## Directions:
The task calls for the lines from the start of the entries below through the line with "I am also thankful", given again verbatim, with every picture dropped.

Dataset entries
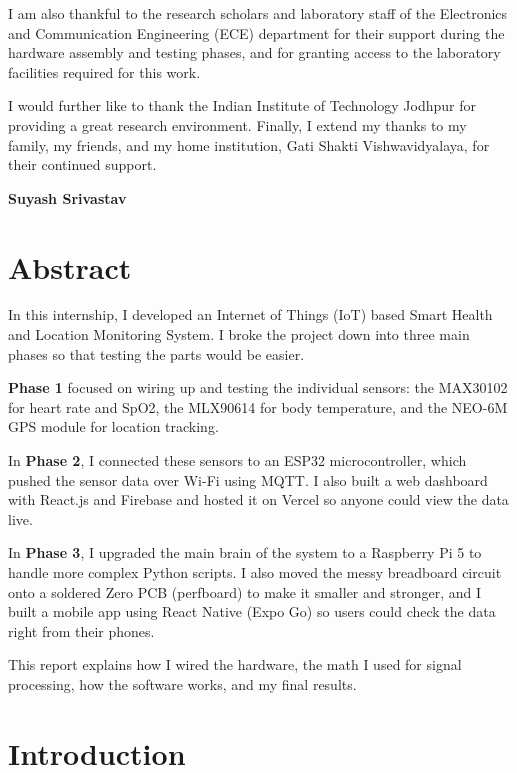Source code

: \documentclass[12pt,a4paper,oneside]{report}
\begin{document}
I am also thankful to the research scholars and laboratory staff of the Electronics and Communication Engineering (ECE) department for their support during the hardware assembly and testing phases, and for granting access to the laboratory facilities required for this work.

I would further like to thank the Indian Institute of Technology Jodhpur for providing a great research environment. Finally, I extend my thanks to my family, my friends, and my home institution, Gati Shakti Vishwavidyalaya, for their continued support.

\vspace{1.5cm}
\noindent \textbf{Suyash Srivastav}

\chapter*{Abstract}
In this internship, I developed an Internet of Things (IoT) based Smart Health and Location Monitoring System. I broke the project down into three main phases so that testing the parts would be easier.

\textbf{Phase 1} focused on wiring up and testing the individual sensors: the MAX30102 for heart rate and SpO2, the MLX90614 for body temperature, and the NEO-6M GPS module for location tracking. 

In \textbf{Phase 2}, I connected these sensors to an ESP32 microcontroller, which pushed the sensor data over Wi-Fi using MQTT. I also built a web dashboard with React.js and Firebase and hosted it on Vercel so anyone could view the data live. 

In \textbf{Phase 3}, I upgraded the main brain of the system to a Raspberry Pi 5 to handle more complex Python scripts. I also moved the messy breadboard circuit onto a soldered Zero PCB (perfboard) to make it smaller and stronger, and I built a mobile app using React Native (Expo Go) so users could check the data right from their phones.

This report explains how I wired the hardware, the math I used for signal processing, how the software works, and my final results. 

\tableofcontents

\clearpage

\chapter{Introduction}
\end{document}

## Solution:
Source code

: \documentclass[12pt,a4paper,oneside]{report}
\begin{document}
I am also thankful to the research scholars and laboratory staff of the Electronics and Communication Engineering (ECE) department for their support during the hardware assembly and testing phases, and for granting access to the laboratory facilities required for this work.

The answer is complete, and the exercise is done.